EXERCISE MATERIAL.
=======

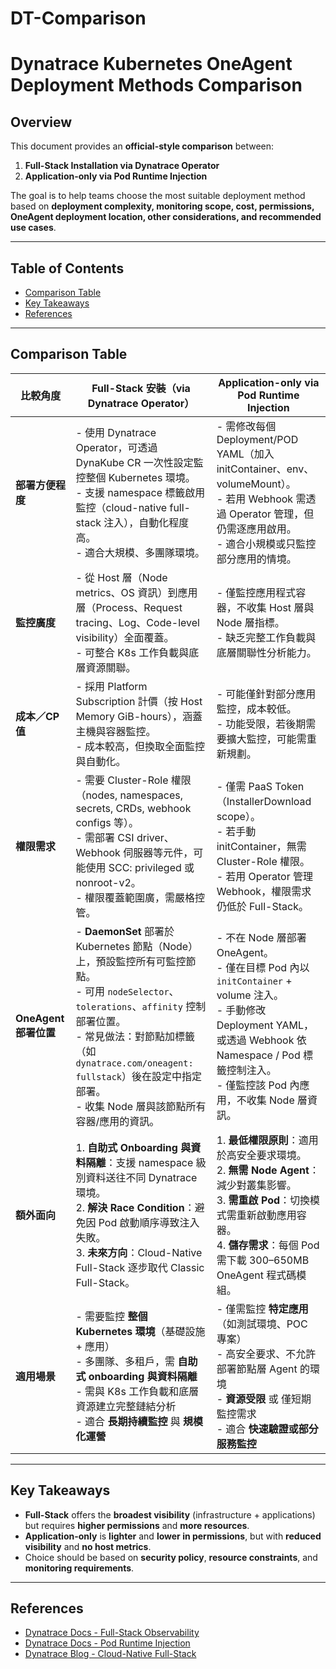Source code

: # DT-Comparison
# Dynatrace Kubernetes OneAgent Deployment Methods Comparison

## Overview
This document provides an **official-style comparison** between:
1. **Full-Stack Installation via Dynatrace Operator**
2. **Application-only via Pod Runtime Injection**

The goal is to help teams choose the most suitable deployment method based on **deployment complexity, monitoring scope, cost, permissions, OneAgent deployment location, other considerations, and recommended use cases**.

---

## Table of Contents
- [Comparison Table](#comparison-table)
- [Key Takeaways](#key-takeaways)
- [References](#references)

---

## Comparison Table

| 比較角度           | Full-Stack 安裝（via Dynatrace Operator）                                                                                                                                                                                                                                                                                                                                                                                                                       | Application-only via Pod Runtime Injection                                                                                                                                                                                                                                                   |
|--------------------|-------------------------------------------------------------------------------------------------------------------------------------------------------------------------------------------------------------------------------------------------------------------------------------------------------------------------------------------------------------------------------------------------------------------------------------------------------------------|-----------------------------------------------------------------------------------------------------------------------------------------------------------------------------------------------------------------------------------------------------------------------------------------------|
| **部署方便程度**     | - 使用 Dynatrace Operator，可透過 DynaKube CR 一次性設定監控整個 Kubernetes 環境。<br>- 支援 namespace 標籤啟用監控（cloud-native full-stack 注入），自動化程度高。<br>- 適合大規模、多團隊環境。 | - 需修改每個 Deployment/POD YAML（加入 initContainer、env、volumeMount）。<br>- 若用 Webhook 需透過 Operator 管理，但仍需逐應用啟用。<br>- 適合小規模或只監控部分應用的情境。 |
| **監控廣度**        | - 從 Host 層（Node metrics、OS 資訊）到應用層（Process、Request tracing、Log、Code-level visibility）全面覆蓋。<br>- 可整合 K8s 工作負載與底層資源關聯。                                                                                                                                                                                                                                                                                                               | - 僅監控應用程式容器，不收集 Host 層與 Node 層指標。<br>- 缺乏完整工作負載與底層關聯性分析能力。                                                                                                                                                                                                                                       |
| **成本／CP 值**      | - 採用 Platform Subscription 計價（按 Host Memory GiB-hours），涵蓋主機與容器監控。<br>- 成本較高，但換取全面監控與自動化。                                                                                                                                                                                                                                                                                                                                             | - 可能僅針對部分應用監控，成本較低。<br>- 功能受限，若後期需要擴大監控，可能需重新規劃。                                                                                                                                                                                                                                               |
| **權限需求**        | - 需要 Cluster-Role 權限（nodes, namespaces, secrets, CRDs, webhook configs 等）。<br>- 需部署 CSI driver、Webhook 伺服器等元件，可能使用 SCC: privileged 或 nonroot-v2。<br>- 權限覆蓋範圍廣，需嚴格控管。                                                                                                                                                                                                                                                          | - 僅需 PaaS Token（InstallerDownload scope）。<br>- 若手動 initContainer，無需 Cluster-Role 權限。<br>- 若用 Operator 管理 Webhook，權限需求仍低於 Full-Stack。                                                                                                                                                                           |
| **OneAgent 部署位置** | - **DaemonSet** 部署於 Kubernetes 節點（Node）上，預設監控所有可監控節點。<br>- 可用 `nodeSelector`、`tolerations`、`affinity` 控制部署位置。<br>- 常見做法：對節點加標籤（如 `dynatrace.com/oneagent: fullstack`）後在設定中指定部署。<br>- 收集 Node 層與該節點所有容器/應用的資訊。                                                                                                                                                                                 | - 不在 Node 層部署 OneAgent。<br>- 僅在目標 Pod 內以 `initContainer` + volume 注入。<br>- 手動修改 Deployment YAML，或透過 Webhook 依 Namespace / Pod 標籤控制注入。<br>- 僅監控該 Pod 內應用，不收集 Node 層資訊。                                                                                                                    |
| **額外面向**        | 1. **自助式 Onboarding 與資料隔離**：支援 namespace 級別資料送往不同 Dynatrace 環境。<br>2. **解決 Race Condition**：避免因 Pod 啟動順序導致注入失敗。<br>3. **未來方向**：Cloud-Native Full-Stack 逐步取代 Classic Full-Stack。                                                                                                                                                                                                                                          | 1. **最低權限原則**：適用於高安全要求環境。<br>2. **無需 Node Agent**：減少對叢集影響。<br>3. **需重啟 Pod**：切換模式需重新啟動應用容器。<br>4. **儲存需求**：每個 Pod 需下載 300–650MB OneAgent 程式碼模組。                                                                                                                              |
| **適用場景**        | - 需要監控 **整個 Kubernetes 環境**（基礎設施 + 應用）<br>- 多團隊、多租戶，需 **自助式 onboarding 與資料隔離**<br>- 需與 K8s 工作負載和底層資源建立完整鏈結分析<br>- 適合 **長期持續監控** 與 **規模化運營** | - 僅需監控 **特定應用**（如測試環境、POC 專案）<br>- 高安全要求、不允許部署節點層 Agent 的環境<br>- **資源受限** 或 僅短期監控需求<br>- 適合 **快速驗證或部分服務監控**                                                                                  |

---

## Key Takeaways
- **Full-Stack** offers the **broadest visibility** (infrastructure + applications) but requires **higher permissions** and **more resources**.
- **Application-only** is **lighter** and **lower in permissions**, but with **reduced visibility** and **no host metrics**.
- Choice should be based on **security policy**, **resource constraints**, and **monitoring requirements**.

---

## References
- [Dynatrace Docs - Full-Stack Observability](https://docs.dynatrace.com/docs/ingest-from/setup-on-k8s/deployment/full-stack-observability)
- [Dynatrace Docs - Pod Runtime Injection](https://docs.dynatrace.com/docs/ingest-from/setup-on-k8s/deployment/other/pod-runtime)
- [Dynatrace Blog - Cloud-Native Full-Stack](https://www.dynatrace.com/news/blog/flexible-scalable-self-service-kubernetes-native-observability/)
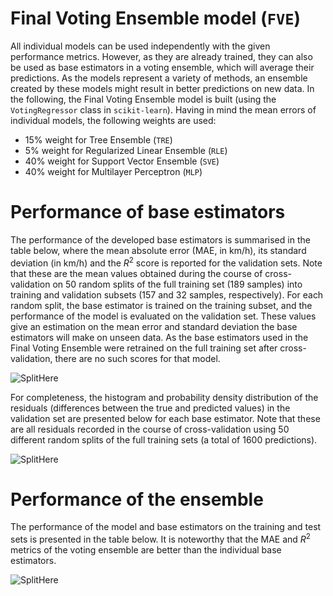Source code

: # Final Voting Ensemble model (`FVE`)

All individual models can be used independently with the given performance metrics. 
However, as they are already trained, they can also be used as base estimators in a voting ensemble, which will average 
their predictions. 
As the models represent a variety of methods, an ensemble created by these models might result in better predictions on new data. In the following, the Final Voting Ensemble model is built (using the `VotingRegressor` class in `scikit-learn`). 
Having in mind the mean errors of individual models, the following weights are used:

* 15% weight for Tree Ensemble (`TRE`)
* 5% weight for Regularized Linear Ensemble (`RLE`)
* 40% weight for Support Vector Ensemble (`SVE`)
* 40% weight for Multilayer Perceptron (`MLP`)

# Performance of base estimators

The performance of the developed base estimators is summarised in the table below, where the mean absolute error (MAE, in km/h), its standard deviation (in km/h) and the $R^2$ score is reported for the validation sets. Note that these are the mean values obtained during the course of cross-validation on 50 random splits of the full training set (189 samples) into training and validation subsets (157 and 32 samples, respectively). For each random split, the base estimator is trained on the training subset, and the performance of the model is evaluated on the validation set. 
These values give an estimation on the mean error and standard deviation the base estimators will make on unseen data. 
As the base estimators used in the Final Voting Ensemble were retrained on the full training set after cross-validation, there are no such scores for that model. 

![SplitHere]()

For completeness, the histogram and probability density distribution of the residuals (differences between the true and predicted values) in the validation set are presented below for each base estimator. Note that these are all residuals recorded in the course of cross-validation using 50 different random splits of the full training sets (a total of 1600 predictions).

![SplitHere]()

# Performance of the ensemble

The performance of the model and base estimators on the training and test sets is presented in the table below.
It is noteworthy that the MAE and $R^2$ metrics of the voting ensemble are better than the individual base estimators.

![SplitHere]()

=======

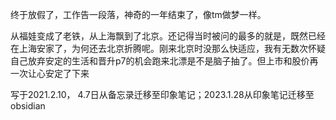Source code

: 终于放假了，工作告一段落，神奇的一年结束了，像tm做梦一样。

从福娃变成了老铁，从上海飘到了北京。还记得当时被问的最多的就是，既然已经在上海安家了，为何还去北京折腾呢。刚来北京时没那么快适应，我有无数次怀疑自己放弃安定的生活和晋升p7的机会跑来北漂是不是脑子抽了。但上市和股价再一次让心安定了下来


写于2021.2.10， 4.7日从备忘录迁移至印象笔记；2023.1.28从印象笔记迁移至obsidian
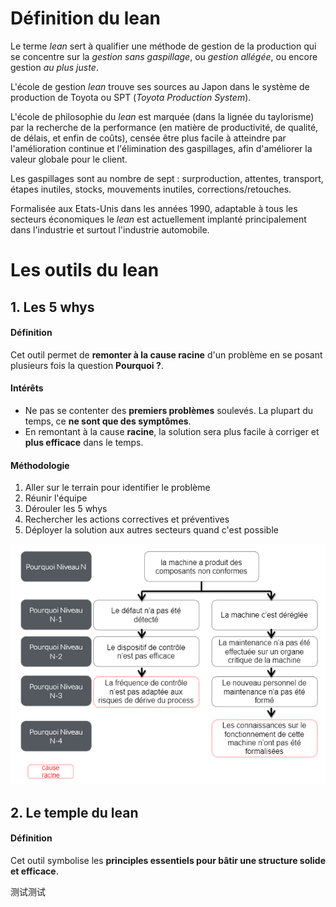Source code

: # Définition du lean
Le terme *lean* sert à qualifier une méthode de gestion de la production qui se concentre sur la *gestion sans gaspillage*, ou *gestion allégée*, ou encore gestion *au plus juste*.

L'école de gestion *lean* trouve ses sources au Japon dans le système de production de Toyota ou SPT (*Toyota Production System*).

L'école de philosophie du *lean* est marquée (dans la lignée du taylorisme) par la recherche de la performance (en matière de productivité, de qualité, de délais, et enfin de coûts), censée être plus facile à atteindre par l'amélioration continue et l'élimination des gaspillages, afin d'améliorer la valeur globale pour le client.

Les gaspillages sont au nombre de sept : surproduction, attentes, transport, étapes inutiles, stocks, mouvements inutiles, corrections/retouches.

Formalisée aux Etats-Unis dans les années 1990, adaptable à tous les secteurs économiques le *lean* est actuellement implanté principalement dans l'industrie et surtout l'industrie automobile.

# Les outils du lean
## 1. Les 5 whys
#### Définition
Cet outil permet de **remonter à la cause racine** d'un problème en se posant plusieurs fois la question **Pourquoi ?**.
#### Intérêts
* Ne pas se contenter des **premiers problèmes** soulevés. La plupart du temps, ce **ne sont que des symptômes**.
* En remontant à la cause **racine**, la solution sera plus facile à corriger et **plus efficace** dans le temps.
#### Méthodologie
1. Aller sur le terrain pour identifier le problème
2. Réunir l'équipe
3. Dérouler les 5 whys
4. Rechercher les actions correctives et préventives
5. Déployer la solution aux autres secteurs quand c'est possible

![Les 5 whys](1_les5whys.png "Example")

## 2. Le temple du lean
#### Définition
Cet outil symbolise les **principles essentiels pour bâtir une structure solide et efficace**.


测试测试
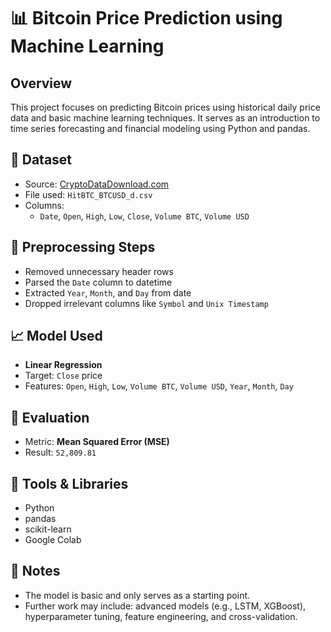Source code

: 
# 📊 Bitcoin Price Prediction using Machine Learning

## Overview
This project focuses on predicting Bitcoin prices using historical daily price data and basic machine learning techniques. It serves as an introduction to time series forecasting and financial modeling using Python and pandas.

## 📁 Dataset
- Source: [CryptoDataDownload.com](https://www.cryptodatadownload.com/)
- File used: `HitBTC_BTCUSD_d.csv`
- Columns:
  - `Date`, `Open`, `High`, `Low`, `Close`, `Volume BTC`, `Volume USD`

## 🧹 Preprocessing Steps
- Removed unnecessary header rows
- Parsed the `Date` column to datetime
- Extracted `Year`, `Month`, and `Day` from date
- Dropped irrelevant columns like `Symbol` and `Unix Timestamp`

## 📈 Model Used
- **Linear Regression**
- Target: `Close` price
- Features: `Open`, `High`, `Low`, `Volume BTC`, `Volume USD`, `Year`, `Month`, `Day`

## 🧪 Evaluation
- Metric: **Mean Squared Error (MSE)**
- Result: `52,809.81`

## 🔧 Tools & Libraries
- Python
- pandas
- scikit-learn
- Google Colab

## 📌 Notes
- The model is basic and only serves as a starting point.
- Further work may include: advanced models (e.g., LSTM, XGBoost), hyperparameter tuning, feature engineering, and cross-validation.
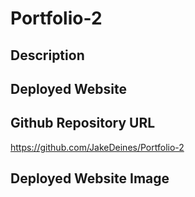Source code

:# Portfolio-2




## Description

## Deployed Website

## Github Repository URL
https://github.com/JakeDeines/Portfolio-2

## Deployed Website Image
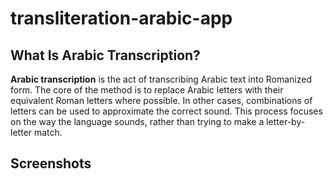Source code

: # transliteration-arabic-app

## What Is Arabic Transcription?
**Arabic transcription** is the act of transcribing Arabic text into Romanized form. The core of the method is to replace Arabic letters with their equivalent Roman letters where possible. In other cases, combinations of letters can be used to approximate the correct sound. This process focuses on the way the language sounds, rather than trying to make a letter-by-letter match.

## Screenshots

=======

WORK TO BE COMPLETED.
The expected output is the lines above from the one containing "- Google Colab" to the one containing "## Screenshots", both ends included, reproduced exactly with every picture left out.

RESPONSE TO THIS TASK.
- Google Colab

## 📌 Notes
- The model is basic and only serves as a starting point.
- Further work may include: advanced models (e.g., LSTM, XGBoost), hyperparameter tuning, feature engineering, and cross-validation.
Source code

:# Portfolio-2




## Description

## Deployed Website

## Github Repository URL
https://github.com/JakeDeines/Portfolio-2

## Deployed Website Image
Source code

: # transliteration-arabic-app

## What Is Arabic Transcription?
**Arabic transcription** is the act of transcribing Arabic text into Romanized form. The core of the method is to replace Arabic letters with their equivalent Roman letters where possible. In other cases, combinations of letters can be used to approximate the correct sound. This process focuses on the way the language sounds, rather than trying to make a letter-by-letter match.

## Screenshots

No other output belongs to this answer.